Start of Records for the task
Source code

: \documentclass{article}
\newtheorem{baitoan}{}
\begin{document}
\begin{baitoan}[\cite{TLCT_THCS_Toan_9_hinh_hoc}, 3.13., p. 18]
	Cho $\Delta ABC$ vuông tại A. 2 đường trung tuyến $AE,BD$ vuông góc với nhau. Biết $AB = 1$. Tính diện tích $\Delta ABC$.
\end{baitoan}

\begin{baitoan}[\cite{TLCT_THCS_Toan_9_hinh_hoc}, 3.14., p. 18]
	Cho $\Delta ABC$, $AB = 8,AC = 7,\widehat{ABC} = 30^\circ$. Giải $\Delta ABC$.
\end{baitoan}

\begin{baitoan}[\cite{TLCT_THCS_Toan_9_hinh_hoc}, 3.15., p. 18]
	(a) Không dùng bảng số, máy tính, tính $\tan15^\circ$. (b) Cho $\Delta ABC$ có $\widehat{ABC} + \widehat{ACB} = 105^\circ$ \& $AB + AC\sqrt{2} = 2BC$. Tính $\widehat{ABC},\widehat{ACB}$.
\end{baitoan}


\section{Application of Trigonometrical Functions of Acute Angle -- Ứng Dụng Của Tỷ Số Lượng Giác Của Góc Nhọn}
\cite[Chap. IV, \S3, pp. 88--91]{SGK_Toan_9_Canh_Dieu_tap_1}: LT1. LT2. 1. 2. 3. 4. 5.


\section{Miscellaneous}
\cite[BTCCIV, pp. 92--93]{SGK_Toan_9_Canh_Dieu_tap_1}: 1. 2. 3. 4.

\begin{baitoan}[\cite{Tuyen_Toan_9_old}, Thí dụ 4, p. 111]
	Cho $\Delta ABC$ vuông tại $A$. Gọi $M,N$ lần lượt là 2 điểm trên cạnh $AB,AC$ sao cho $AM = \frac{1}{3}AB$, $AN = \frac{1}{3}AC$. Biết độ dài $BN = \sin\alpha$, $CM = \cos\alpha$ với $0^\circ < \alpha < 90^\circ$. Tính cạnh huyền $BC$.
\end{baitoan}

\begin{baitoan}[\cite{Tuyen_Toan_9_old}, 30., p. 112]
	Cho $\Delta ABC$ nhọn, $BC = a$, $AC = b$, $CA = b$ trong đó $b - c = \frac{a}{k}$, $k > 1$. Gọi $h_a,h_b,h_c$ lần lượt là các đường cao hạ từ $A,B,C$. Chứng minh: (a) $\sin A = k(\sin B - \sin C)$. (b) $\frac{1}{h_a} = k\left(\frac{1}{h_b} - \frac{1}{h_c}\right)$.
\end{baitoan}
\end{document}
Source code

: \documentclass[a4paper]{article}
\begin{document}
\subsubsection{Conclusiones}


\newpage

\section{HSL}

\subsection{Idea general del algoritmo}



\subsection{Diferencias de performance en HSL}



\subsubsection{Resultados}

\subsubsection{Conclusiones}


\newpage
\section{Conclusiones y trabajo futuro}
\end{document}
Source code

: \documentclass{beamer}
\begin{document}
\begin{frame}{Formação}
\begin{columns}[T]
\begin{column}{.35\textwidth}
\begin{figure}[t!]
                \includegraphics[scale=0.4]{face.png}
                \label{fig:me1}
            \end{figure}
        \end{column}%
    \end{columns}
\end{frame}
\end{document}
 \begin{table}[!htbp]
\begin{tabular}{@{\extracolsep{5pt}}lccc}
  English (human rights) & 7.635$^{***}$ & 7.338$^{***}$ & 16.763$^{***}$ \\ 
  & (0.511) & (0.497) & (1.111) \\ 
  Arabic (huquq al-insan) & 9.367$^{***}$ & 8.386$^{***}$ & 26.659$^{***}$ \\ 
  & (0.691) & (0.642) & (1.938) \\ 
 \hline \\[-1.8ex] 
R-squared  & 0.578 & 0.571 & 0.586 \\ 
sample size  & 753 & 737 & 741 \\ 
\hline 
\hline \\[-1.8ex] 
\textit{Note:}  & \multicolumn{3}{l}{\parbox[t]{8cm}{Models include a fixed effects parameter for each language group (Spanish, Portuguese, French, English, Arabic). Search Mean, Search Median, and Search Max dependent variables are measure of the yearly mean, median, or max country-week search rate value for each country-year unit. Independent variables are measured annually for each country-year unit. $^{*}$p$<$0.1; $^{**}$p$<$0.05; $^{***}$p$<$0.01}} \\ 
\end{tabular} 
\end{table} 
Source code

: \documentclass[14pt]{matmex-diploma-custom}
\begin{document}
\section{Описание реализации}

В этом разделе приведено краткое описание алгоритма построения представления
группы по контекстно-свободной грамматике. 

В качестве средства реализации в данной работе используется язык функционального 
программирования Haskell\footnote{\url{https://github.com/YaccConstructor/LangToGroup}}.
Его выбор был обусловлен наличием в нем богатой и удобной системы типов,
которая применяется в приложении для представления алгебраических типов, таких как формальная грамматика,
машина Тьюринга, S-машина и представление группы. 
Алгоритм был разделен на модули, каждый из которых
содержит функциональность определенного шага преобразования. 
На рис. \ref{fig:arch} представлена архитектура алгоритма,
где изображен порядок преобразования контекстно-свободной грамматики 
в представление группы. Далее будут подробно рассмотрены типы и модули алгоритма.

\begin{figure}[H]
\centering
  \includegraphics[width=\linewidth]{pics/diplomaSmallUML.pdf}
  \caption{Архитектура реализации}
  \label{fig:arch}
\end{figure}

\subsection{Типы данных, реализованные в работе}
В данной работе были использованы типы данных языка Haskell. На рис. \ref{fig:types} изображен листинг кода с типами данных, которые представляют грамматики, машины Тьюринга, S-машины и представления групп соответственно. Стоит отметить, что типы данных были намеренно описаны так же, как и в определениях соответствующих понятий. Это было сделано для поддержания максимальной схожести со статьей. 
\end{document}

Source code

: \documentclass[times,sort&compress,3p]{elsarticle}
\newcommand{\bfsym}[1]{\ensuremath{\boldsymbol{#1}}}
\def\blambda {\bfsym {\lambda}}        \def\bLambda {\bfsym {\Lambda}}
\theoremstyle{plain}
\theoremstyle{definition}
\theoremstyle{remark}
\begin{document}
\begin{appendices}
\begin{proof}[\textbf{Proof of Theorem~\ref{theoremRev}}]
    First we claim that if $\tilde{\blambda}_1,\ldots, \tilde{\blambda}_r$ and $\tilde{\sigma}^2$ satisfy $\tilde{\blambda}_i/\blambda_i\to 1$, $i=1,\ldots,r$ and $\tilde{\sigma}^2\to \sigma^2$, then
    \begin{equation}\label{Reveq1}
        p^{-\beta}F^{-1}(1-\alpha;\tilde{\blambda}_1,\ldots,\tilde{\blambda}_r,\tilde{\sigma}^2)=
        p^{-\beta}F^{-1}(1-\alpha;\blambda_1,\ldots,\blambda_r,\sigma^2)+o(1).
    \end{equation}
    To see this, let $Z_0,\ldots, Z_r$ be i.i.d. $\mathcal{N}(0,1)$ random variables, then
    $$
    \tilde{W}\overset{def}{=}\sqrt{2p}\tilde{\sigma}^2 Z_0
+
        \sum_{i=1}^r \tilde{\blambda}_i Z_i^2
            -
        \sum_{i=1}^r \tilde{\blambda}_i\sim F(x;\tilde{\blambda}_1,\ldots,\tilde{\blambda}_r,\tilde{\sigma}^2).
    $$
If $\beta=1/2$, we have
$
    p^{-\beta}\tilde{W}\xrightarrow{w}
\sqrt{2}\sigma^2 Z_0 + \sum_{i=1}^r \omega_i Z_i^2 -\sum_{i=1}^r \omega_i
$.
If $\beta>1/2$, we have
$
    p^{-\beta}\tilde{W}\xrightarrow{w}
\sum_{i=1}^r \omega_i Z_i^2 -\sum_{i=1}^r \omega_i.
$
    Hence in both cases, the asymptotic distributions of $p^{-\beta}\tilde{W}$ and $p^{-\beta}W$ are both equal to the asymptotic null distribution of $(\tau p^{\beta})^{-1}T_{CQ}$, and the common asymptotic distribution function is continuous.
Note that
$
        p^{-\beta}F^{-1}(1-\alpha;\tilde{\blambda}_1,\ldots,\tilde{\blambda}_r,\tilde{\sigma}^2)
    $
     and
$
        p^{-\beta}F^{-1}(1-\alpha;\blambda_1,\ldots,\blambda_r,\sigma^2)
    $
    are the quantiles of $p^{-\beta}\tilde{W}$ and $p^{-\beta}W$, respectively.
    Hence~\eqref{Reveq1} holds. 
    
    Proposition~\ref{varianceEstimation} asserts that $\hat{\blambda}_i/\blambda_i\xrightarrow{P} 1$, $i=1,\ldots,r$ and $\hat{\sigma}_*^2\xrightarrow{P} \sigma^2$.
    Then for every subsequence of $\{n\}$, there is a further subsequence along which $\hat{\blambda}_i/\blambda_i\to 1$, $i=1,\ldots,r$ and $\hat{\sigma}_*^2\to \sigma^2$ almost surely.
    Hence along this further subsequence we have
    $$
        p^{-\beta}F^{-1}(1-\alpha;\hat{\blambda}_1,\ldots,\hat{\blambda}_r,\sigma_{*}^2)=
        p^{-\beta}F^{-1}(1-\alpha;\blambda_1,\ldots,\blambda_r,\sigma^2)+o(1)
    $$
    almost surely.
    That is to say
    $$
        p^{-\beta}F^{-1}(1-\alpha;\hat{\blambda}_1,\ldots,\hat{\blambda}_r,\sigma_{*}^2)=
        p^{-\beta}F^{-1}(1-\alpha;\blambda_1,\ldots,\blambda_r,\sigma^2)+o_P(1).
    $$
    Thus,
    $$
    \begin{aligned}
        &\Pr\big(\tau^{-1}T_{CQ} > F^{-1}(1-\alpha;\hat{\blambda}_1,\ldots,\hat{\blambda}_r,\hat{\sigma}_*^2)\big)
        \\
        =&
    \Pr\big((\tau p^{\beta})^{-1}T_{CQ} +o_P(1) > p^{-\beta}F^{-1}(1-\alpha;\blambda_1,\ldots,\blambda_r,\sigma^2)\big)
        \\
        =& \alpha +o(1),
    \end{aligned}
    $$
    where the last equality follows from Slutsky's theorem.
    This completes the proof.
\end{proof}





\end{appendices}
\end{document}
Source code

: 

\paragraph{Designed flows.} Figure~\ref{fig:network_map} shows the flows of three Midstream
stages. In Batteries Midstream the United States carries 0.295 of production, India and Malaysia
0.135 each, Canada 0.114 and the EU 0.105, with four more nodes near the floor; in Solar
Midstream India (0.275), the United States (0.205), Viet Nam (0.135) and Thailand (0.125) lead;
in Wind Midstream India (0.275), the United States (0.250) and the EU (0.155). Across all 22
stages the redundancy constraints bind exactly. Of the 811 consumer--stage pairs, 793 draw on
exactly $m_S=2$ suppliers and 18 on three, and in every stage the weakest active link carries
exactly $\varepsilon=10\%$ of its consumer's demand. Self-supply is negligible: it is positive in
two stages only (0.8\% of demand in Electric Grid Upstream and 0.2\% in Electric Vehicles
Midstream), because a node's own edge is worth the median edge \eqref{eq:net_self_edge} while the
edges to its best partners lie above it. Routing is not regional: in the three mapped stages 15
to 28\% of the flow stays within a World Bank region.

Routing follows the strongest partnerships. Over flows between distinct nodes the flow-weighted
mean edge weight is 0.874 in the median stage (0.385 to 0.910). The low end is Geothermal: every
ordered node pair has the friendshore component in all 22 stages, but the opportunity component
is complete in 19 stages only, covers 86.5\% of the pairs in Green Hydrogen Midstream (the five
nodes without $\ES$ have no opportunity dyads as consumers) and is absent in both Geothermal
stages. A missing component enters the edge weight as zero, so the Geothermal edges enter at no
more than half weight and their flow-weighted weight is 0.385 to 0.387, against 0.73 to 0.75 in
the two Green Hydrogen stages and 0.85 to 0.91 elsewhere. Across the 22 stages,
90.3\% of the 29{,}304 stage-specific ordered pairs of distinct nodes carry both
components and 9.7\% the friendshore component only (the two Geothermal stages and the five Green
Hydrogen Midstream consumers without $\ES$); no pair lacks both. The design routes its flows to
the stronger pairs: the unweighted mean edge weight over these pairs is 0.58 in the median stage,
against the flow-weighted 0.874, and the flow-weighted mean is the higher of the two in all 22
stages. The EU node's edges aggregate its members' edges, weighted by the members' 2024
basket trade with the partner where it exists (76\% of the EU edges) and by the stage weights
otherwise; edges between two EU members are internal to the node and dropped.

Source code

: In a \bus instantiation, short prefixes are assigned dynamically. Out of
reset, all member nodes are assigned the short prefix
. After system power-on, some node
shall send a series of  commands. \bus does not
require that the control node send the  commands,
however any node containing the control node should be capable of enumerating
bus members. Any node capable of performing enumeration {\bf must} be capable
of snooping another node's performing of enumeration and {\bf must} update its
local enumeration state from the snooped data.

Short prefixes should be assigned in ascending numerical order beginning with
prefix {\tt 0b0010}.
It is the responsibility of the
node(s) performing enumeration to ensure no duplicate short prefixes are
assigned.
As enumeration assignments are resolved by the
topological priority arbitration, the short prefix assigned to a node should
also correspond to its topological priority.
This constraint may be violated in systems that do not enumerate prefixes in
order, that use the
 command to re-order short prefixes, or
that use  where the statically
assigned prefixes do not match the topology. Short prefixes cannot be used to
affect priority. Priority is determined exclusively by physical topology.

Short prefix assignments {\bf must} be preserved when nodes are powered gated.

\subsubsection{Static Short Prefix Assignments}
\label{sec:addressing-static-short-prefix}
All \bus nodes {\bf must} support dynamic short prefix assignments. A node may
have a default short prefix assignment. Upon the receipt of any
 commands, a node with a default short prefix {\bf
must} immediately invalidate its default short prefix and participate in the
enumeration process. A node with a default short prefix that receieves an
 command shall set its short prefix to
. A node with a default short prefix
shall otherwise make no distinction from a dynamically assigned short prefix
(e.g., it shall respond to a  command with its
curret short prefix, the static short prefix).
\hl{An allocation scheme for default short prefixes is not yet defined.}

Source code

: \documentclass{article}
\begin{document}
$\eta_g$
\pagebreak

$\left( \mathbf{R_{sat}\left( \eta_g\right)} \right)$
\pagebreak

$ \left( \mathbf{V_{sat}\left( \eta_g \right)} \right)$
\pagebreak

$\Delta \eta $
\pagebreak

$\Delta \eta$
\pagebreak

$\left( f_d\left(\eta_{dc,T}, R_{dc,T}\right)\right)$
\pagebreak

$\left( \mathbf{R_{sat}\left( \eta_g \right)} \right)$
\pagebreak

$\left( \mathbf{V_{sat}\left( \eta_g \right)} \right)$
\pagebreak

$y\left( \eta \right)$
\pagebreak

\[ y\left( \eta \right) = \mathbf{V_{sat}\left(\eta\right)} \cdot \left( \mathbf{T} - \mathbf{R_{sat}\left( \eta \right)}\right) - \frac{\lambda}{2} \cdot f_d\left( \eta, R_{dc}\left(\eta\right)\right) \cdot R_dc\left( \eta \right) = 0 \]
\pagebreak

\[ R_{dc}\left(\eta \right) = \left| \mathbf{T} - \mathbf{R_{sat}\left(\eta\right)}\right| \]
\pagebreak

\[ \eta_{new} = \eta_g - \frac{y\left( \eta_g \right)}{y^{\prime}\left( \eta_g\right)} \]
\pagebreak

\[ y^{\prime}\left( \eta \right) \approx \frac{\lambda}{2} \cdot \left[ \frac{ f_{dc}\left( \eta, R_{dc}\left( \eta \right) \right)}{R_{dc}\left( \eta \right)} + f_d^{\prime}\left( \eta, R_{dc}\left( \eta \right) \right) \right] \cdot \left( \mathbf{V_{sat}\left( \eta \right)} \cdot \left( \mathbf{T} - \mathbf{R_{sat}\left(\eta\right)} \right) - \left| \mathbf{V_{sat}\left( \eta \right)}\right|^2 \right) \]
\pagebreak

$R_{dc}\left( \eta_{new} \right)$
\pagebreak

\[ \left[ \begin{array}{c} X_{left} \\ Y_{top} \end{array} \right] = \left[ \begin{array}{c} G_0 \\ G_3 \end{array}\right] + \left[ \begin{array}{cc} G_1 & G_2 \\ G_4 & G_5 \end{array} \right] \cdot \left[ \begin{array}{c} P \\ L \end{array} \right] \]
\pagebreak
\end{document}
End of Records for the task
Problem description | The required output is every line above from the one with "3.13., p. 18]" down to the one with "3.15., p. 18]", restated word for word, ends included.

Result |
\begin{baitoan}[\cite{TLCT_THCS_Toan_9_hinh_hoc}, 3.13., p. 18]
	Cho $\Delta ABC$ vuông tại A. 2 đường trung tuyến $AE,BD$ vuông góc với nhau. Biết $AB = 1$. Tính diện tích $\Delta ABC$.
\end{baitoan}

\begin{baitoan}[\cite{TLCT_THCS_Toan_9_hinh_hoc}, 3.14., p. 18]
	Cho $\Delta ABC$, $AB = 8,AC = 7,\widehat{ABC} = 30^\circ$. Giải $\Delta ABC$.
\end{baitoan}

\begin{baitoan}[\cite{TLCT_THCS_Toan_9_hinh_hoc}, 3.15., p. 18]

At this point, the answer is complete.